> **Stored data**
____
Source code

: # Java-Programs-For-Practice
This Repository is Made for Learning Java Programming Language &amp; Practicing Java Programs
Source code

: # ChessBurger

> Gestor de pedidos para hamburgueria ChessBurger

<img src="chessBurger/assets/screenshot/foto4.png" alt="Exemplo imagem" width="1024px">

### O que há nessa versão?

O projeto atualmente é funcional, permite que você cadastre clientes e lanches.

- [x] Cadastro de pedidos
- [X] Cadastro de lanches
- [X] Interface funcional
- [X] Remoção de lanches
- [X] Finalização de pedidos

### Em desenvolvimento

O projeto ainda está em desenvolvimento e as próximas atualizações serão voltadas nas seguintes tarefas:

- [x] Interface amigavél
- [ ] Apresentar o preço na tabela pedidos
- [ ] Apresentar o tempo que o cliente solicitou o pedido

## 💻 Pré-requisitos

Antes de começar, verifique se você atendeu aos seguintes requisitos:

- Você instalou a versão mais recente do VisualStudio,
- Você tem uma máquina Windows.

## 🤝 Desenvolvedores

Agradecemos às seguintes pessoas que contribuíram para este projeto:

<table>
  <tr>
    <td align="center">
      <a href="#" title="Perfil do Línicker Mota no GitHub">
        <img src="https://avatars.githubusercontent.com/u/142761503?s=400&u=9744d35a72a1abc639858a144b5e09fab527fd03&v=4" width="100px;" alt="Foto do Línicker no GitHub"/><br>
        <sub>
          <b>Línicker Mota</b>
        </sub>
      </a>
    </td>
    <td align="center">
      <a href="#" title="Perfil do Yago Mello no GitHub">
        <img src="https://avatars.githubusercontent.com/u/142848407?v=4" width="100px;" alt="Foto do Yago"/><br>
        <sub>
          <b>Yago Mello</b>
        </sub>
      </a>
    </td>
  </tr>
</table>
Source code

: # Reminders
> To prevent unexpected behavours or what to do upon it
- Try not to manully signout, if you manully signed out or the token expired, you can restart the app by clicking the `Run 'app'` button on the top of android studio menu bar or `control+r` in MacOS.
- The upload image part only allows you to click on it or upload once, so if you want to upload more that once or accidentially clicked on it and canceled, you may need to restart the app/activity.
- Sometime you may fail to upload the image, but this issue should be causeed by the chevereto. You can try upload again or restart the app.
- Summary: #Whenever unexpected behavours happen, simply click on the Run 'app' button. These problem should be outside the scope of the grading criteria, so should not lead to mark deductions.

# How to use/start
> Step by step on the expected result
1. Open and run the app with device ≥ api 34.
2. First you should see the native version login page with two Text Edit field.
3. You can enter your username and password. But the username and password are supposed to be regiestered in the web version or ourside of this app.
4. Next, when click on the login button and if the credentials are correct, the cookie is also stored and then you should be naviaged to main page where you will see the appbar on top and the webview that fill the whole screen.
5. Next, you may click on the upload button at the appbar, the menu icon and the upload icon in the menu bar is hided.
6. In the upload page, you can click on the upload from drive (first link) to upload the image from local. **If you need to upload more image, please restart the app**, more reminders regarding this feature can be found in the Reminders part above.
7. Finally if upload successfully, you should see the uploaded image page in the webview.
____
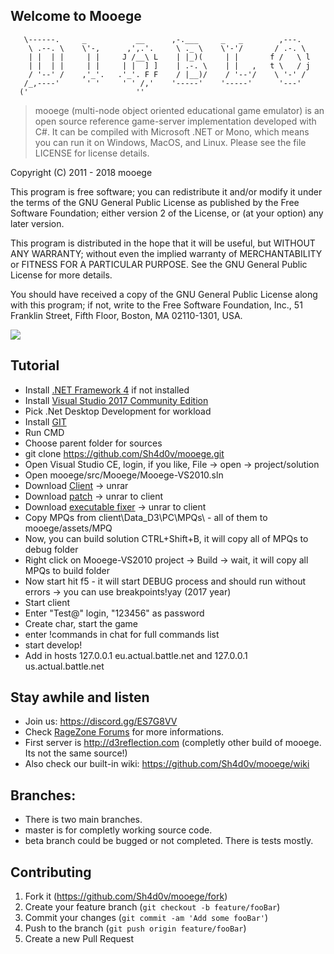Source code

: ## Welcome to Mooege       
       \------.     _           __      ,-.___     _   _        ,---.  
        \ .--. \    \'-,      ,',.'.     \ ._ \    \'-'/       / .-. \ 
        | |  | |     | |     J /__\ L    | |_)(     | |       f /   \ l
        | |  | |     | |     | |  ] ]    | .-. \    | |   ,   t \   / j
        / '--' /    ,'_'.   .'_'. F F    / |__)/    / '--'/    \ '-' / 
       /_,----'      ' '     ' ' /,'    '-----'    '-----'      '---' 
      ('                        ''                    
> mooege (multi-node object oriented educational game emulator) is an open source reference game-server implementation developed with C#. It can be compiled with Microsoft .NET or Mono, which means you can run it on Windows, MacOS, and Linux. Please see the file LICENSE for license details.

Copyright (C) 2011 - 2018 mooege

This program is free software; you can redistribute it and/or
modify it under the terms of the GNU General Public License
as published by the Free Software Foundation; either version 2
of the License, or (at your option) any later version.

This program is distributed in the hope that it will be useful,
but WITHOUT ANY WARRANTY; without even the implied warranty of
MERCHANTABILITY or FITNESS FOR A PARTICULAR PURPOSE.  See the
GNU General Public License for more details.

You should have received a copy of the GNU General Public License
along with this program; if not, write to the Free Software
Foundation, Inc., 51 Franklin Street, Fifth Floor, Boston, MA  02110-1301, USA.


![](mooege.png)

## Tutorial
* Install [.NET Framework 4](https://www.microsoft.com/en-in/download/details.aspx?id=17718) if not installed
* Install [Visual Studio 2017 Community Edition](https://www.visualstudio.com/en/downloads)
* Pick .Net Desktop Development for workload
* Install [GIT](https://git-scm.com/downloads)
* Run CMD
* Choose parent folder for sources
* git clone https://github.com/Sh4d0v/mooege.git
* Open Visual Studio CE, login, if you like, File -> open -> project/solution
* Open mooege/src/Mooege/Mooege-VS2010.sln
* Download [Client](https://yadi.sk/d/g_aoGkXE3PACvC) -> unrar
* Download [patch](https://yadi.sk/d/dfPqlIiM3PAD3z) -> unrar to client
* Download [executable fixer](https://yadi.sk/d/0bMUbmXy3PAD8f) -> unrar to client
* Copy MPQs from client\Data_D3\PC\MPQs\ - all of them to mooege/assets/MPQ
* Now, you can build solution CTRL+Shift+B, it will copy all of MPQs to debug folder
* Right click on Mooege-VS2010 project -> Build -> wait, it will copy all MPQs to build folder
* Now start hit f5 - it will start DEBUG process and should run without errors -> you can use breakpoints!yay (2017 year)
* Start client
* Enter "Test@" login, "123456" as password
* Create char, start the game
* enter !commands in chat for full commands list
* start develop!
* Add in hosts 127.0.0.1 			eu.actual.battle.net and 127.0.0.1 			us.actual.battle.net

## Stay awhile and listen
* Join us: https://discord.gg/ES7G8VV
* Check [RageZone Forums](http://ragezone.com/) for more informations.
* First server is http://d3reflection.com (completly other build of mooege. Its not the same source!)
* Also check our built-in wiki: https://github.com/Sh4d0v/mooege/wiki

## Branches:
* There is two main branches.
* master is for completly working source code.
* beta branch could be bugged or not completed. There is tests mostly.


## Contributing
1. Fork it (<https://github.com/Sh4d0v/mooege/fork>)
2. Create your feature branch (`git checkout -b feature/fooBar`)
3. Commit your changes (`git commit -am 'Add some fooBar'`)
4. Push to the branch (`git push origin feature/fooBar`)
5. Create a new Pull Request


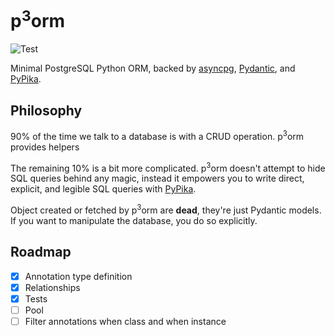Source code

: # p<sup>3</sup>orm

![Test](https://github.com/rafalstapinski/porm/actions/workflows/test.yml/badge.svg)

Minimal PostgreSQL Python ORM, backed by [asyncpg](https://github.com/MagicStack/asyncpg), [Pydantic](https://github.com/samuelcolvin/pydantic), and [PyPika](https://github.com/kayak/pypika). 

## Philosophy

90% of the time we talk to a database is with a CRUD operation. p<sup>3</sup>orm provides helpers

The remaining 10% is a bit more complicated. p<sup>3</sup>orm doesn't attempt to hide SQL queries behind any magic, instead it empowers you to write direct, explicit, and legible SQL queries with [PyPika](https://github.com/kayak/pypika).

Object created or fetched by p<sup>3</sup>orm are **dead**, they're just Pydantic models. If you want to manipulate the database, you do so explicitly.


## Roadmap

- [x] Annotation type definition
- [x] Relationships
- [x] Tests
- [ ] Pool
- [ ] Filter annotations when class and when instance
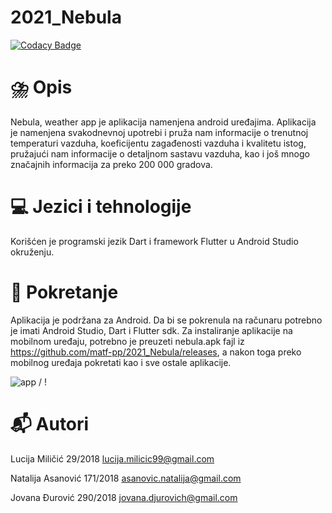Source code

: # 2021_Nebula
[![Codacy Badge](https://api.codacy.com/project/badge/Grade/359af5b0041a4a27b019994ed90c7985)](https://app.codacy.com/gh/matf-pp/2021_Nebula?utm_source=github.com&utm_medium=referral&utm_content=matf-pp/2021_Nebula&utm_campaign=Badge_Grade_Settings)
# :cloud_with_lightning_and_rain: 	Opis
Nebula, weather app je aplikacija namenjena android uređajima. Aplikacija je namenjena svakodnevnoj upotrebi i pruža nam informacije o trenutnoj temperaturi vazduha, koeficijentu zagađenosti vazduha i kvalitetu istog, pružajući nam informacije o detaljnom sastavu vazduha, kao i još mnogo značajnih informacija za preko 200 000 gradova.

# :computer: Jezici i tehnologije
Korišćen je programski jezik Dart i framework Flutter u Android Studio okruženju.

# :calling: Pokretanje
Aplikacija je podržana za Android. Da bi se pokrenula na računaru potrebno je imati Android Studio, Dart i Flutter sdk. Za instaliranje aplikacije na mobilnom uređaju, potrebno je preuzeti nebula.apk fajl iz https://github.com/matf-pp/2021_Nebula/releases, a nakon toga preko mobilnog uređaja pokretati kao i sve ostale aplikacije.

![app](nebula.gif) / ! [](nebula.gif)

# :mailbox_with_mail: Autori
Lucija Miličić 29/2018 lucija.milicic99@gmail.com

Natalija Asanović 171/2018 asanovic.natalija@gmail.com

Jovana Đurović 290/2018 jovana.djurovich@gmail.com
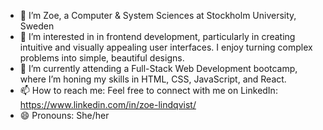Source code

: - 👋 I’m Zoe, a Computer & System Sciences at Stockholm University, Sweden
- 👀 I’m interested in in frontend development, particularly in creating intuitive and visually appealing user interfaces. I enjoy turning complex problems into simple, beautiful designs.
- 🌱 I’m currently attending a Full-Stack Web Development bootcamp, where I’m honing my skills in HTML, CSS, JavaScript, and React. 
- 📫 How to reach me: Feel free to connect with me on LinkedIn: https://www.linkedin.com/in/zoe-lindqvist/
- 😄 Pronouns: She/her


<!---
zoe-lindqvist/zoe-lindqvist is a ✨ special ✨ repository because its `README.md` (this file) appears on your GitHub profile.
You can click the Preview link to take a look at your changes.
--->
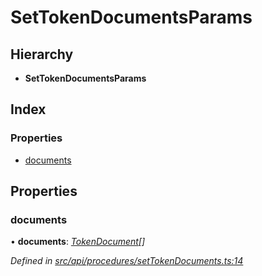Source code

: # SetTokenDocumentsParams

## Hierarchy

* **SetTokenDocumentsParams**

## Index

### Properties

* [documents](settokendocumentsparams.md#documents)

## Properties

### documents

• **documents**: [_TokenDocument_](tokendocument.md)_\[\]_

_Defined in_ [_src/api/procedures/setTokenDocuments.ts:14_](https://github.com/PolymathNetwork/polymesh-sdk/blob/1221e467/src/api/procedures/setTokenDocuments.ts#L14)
____
> **ASSIGNMENT**
Among the lines of the data, which ones contain the word "password"? Show them.

> **EXERCISE RESPONSE**
3. You can enter your username and password. But the username and password are supposed to be regiestered in the web version or ourside of this app.
* Enter "Test@" login, "123456" as password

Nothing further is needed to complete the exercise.